### [Description of the task]
Find the string "interval" in the records. Copy every line it appears in.

### [Records supplied]
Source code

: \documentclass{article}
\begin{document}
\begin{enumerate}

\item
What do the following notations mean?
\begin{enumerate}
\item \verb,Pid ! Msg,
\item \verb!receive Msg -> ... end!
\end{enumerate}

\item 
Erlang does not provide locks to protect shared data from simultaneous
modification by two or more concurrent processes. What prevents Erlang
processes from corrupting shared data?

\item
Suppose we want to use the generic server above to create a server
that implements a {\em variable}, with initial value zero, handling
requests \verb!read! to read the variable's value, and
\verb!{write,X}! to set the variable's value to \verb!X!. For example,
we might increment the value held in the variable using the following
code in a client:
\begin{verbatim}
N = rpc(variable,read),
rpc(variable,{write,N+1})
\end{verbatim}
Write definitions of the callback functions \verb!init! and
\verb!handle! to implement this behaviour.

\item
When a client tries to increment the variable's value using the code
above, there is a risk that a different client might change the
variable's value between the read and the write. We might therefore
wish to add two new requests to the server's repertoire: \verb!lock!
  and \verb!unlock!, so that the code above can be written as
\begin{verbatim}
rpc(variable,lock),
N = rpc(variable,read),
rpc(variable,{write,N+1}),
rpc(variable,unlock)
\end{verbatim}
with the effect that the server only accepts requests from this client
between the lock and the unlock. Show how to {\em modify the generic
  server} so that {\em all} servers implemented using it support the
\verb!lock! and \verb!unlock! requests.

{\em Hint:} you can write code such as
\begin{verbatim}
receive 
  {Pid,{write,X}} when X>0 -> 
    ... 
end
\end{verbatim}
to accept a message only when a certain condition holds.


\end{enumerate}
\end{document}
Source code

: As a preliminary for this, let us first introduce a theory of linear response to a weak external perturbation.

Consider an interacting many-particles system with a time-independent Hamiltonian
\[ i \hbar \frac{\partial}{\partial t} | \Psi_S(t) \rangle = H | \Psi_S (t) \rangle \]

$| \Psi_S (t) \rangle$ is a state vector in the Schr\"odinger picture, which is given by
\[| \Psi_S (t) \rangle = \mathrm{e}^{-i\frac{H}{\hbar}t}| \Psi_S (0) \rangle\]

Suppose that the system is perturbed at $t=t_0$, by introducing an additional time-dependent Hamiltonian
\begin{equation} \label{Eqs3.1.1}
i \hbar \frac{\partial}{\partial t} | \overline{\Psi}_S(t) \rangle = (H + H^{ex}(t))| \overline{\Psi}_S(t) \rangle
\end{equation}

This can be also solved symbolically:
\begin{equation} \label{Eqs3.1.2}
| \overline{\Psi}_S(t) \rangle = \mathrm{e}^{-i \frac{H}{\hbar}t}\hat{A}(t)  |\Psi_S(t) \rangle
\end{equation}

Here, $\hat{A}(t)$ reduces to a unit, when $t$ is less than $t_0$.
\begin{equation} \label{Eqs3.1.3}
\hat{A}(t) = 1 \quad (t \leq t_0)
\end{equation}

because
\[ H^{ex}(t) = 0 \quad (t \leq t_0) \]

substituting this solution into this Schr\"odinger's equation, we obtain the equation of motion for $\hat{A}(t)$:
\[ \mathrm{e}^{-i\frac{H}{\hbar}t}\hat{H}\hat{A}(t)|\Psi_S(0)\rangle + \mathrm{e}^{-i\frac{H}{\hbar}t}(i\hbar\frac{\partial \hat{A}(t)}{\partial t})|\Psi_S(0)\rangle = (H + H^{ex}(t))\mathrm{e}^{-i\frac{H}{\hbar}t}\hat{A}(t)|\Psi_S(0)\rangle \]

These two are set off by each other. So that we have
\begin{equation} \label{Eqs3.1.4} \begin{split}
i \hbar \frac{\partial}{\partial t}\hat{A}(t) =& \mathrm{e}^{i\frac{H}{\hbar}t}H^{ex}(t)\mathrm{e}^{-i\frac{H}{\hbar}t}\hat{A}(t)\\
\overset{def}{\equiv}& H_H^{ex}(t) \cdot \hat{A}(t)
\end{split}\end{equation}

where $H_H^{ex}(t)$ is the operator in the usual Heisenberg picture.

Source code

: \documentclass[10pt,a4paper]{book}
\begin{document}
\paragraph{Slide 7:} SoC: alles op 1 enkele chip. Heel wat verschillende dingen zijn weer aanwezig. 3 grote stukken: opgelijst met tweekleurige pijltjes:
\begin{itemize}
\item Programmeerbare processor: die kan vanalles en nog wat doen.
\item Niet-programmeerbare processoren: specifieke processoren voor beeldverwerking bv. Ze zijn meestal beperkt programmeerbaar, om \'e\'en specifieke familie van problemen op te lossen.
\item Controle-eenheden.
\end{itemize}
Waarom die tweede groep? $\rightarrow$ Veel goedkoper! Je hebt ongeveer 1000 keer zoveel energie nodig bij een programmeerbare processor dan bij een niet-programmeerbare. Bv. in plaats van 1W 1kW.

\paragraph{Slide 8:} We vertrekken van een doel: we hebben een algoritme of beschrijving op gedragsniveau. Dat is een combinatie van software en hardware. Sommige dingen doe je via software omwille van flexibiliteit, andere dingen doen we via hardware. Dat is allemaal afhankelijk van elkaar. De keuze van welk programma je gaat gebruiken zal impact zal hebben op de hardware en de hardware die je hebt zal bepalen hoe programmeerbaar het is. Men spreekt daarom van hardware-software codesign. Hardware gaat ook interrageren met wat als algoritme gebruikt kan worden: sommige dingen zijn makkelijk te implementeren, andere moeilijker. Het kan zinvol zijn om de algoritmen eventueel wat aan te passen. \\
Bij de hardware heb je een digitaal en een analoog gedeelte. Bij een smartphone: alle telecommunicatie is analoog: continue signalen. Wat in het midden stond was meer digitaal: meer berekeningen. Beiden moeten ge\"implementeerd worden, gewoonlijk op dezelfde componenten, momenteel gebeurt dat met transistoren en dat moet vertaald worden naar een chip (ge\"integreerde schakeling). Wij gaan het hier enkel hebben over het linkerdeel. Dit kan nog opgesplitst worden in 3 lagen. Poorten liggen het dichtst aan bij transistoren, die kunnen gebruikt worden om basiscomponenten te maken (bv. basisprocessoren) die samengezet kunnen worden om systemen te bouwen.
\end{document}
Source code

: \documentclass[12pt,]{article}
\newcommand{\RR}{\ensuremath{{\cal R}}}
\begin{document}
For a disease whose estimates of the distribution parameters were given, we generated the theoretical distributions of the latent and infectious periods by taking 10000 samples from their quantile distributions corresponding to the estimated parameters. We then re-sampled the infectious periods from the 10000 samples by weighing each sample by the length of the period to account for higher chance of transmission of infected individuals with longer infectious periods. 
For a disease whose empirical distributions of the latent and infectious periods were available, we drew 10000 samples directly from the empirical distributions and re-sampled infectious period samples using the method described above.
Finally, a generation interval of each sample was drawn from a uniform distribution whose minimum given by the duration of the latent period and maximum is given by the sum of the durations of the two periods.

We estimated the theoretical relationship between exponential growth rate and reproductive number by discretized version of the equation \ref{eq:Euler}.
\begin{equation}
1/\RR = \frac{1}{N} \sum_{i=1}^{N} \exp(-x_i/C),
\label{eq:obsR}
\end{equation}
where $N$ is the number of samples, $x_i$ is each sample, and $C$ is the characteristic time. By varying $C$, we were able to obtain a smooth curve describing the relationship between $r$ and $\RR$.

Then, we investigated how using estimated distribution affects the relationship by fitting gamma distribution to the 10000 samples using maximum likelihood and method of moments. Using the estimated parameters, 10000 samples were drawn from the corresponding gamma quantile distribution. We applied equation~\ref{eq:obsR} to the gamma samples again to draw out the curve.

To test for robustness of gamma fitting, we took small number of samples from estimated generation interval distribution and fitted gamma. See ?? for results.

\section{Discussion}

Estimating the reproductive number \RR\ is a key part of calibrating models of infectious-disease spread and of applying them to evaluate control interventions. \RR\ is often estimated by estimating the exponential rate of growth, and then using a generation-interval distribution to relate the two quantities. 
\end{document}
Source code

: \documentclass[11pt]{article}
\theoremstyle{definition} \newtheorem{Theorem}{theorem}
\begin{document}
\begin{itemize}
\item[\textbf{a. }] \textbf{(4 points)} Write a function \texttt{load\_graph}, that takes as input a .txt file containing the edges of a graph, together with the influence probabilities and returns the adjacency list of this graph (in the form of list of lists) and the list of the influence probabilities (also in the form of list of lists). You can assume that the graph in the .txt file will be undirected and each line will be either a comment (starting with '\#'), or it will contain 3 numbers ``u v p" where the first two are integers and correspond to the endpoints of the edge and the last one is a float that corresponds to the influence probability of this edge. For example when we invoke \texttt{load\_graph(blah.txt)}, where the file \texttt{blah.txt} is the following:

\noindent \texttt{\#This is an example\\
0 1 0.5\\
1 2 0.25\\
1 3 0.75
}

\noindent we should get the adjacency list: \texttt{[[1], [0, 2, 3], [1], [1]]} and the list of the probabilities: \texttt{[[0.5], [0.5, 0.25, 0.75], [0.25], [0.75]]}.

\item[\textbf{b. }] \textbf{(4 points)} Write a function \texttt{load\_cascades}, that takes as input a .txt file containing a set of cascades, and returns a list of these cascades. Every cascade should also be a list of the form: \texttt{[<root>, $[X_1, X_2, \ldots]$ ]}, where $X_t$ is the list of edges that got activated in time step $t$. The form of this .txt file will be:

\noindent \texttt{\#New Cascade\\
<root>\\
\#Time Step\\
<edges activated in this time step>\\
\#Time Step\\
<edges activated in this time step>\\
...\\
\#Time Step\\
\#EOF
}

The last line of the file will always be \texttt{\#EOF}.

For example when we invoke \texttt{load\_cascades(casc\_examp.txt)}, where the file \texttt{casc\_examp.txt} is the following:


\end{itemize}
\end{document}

### [Written solution]
Finally, a generation interval of each sample was drawn from a uniform distribution whose minimum given by the duration of the latent period and maximum is given by the sum of the durations of the two periods.
To test for robustness of gamma fitting, we took small number of samples from estimated generation interval distribution and fitted gamma. See ?? for results.
Estimating the reproductive number \RR\ is a key part of calibrating models of infectious-disease spread and of applying them to evaluate control interventions. \RR\ is often estimated by estimating the exponential rate of growth, and then using a generation-interval distribution to relate the two quantities. 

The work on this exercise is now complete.